__Exercise requirements__.
Tally the lines in the records below that contain "three" and return only the result.

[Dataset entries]
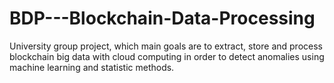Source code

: # BDP---Blockchain-Data-Processing
University group project, which main goals are to extract, store and process blockchain big data with cloud computing in order to detect anomalies using machine learning and statistic methods.
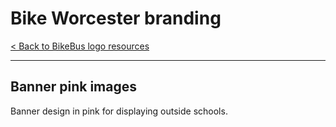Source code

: # Bike Worcester branding

[< Back to BikeBus logo resources](./bikebus-logo.md)

---

## Banner pink images
Banner design in pink for displaying outside schools.

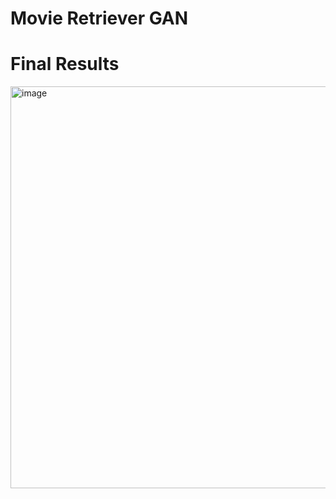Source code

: # Movie Retriever GAN


# Final Results
<img width="643" alt="image" src="https://github.com/NLP-Final-Projects/Movie-Search-Engine/assets/59181719/fb4d49d9-3c0f-4d96-b4dc-790cf4704f5c">
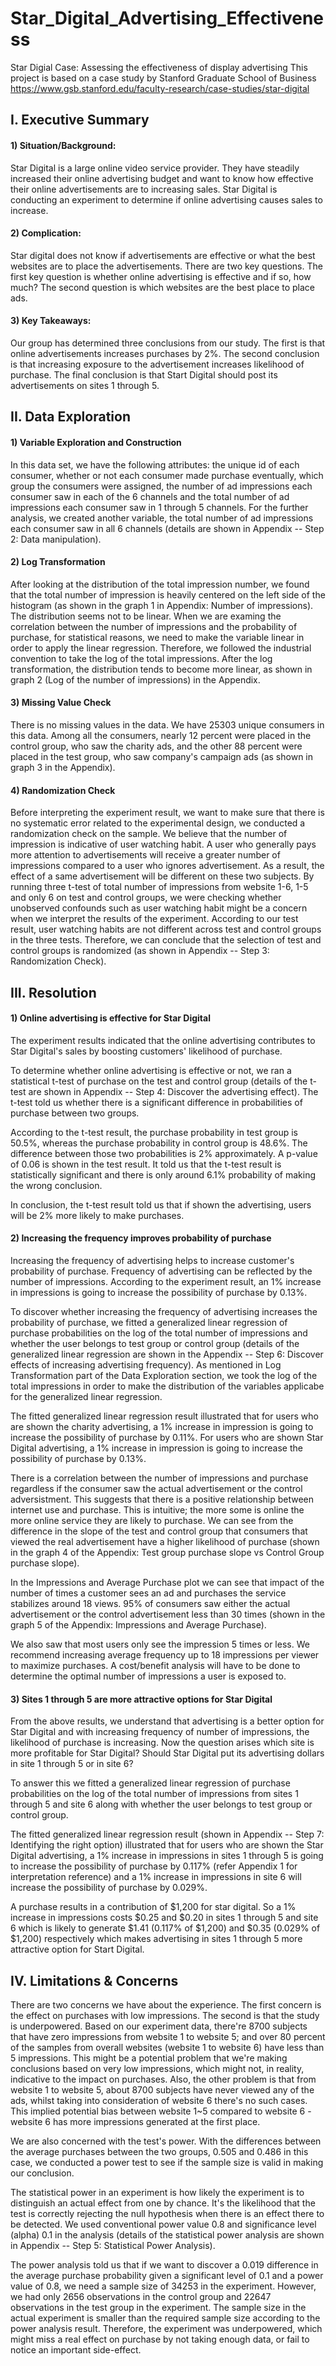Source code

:# Star_Digital_Advertising_Effectiveness

Star Digial Case: Assessing the effectiveness of display advertising
This project is based on a case study by Stanford Graduate School of Business
https://www.gsb.stanford.edu/faculty-research/case-studies/star-digital


## I. Executive Summary

#### 1) Situation/Background:
Star Digital is a large online video service provider. They have steadily increased their online advertising
budget and want to know how effective their online advertisements are to increasing sales. Star Digital is
conducting an experiment to determine if online advertising causes sales to increase.

#### 2) Complication:
Star digital does not know if advertisements are effective or what the best websites are to place the
advertisements. There are two key questions. The first key question is whether online advertising is effective
and if so, how much? The second question is which websites are the best place to place ads.

#### 3) Key Takeaways:
Our group has determined three conclusions from our study. The first is that online advertisements increases
purchases by 2%. The second conclusion is that increasing exposure to the advertisement increases likelihood
of purchase. The final conclusion is that Start Digital should post its advertisements on sites 1 through 5.



## II. Data Exploration

#### 1) Variable Exploration and Construction 
In this data set, we have the following attributes: the unique id of each consumer, whether or not each consumer made purchase eventually, which group the consumers were assigned, the number of ad impressions each consumer saw in each of the 6 channels and the total number of ad impressions each consumer saw in 1 through 5 channels. For the further analysis, we created another variable, the total number of ad impressions each consumer saw in all 6 channels (details are shown in Appendix -- Step 2: Data manipulation).

#### 2) Log Transformation
After looking at the distribution of the total impression number, we found that the total number of impression is heavily centered on the left side of the histogram (as shown in the graph 1 in Appendix: Number of impressions). The distribution seems not to be linear. When we are examing the correlation between the number of impressions and the probability of purchase, for statistical reasons, we need to make the variable linear in order to apply the linear regression. Therefore, we followed the industrial convention to take the log of the total impressions. After the log transformation, the distribution tends to become more linear, as shown in graph 2 (Log of the number of impressions) in the Appendix.

#### 3) Missing Value Check
There is no missing values in the data. We have 25303 unique consumers in this data. Among all the consumers, nearly 12 percent were placed in the control group, who saw the charity ads, and the other 88 percent were placed in the test group, who saw company's campaign ads (as shown in graph 3 in the Appendix). 

#### 4) Randomization Check
Before interpreting the experiment result, we want to make sure that there is no systematic error related to the experimental design, we conducted a randomization check on the sample. We believe that the number of impression is indicative of user watching habit. A user who generally pays more attention to advertisements will receive a greater number of impressions compared to a user who ignores advertisement. As a result, the effect of a same advertisement will be different on these two subjects. By running three t-test of total number of impressions from website 1-6, 1-5 and only 6 on test and control groups, we were checking whether unobserved confounds such as user watching habit might be a concern when we interpret the results of the experiment. According to our test result, user watching habits are not different across test and control groups in the three tests. Therefore, we can conclude that the selection of test and control groups is randomized (as shown in Appendix -- Step 3: Randomization Check).



## III. Resolution

#### 1) Online advertising is effective for Star Digital
The experiment results indicated that the online advertising contributes to Star Digital's sales by boosting customers' likelihood of purchase.
 
To determine whether online advertising is effective or not, we ran a statistical t-test of purchase on the test and control group (details of the t-test are shown in Appendix -- Step 4: Discover the advertising effect). The t-test told us whether there is a significant difference in probabilities of purchase between two groups. 

According to the t-test result, the purchase probability in test group is 50.5%, whereas the purchase probability in control group is 48.6%. The difference between those two probabilities is 2% approximately. A p-value of 0.06 is shown in the test result. It told us that the t-test result is statistically significant and there is only around 6.1% probability of making the wrong conclusion.

In conclusion, the t-test result told us that if shown the advertising, users will be 2% more likely to make purchases.


#### 2) Increasing the frequency improves probability of purchase
Increasing the frequency of advertising helps to increase customer's probability of purchase. Frequency of advertising can be reflected by the number of impressions. According to the experiment result, an 1% increase in impressions is going to increase the possibility of purchase by 0.13%.

To discover whether increasing the frequency of advertising increases the probability of purchase, we fitted a generalized linear regression of purchase probabilities on the log of the total number of impressions and whether the user belongs to test group or control group (details of the generalized linear regression are shown in the Appendix -- Step 6: Discover effects of increasing advertising frequency). As mentioned in Log Transformation part of the Data Exploration section, we took the log of the total impressions in order to make the distribution of the variables applicabe for the generalized linear regression.

The fitted generalized linear regression result illustrated that for users who are shown the charity advertising, a 1% increase in impression is going to increase the possibility of purchase by 0.11%. For users who are shown Star Digital advertising, a 1% increase in impression is going to increase the possibility of purchase by 0.13%.

There is a correlation between the number of impressions and purchase regardless if the consumer saw the actual advertisement or the control adversistment. This suggests that there is a positive relationship between internet use and purchase. This is intuitive; the more some is online the more online service they are likely to purchase. We can see from the difference in the slope of the test and control group that consumers that viewed the real advertisement have a higher likelihood of purchase (shown in the graph 4 of the Appendix: Test group purchase slope vs Control Group purchase slope).

In the Impressions and Average Purchase plot we can see that impact of the number of times a customer sees an ad and purchases the service stabilizes around 18 views. 95% of consumers saw either the actual advertisement or the control advertisement less than 30 times (shown in the graph 5 of the Appendix: Impressions and Average Purchase).

We also saw that most users only see the impression 5 times or less. We recommend increasing average frequency up to 18 impressions per viewer to maximize purchases. A cost/benefit analysis will have to be done to determine the optimal number of impressions a user is exposed to. 

#### 3) Sites 1 through 5 are more attractive options for Star Digital
From the above results, we understand that advertising is a better option for Star Digital and with increasing frequency of number of impressions, the likelihood of purchase is increasing. Now the question arises which site is more profitable for Star Digital? Should Star Digital put its advertising dollars in site 1 through 5 or in site 6?

To answer this we fitted a generalized linear regression of purchase probabilities on the log of the total number of impressions from sites 1 through 5 and site 6 along with whether the user belongs to test group or control group.

The fitted generalized linear regression result (shown in Appendix -- Step 7: Identifying the right option) illustrated that for users who are shown the Star Digital advertising, a 1% increase in impressions in sites 1 through 5 is going to increase the possibility of purchase by 0.117% (refer Appendix 1 for interpretation reference) and a 1% increase in impressions in site 6 will increase the possibility of purchase by 0.029%.

A purchase results in a contribution of $1,200 for star digital. So a 1% increase in impressions costs $0.25 and $0.20 in sites 1 through 5 and site 6 which is likely to generate $1.41 (0.117% of $1,200) and $0.35 (0.029% of $1,200) respectively which makes advertising in sites 1 through 5 more attractive option for Start Digital.



## IV. Limitations & Concerns

There are two concerns we have about the experience.  The first concern is the effect on purchases with low impressions.  The second is that the study is underpowered. Based on our experiment data, there're 8700 subjects that have zero impressions from website 1 to website 5; and over 80 percent of the samples from overall websites (website 1 to website 6) have less than 5 impressions. This might be a potential problem that we're making conclusions based on very low impressions, which might not, in reality, indicative to the impact on purchases. Also, the other problem is that from website 1 to website 5, about 8700 subjects have never viewed any of the ads, whilst taking into consideration of website 6 there's no such cases. This implied potential bias between website 1~5 compared to website 6 - website 6 has more impressions generated at the first place.

We are also concerned with the test's power. With the differences between the average purchases between the two groups, 0.505 and 0.486 in this case, we conducted a power test to see if the sample size is valid in making our conclusion. 

The statistical power in an experiment is how likely the experiment is to distinguish an actual effect from one by chance. It's the likelihood that the test is correctly rejecting the null hypothesis when there is an effect there to be detected. We used conventional power value 0.8 and significance level (alpha) 0.1 in the analysis (details of the statistical power analysis are shown in Appendix -- Step 5: Statistical Power Analysis).

The power analysis told us that if we want to discover a 0.019 difference in the average purchase probability given a significant level of 0.1 and a power value of 0.8, we need a sample size of 34253 in the experiment. However, we had only 2656 observations in the control group and 22647 observations in the test group in the experiment. The sample size in the actual experiment is smaller than the required sample size according to the power analysis result. Therefore, the experiment was underpowered, which might miss a real effect on purchase by not taking enough data, or fail to notice an important side-effect.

__Response below__.
2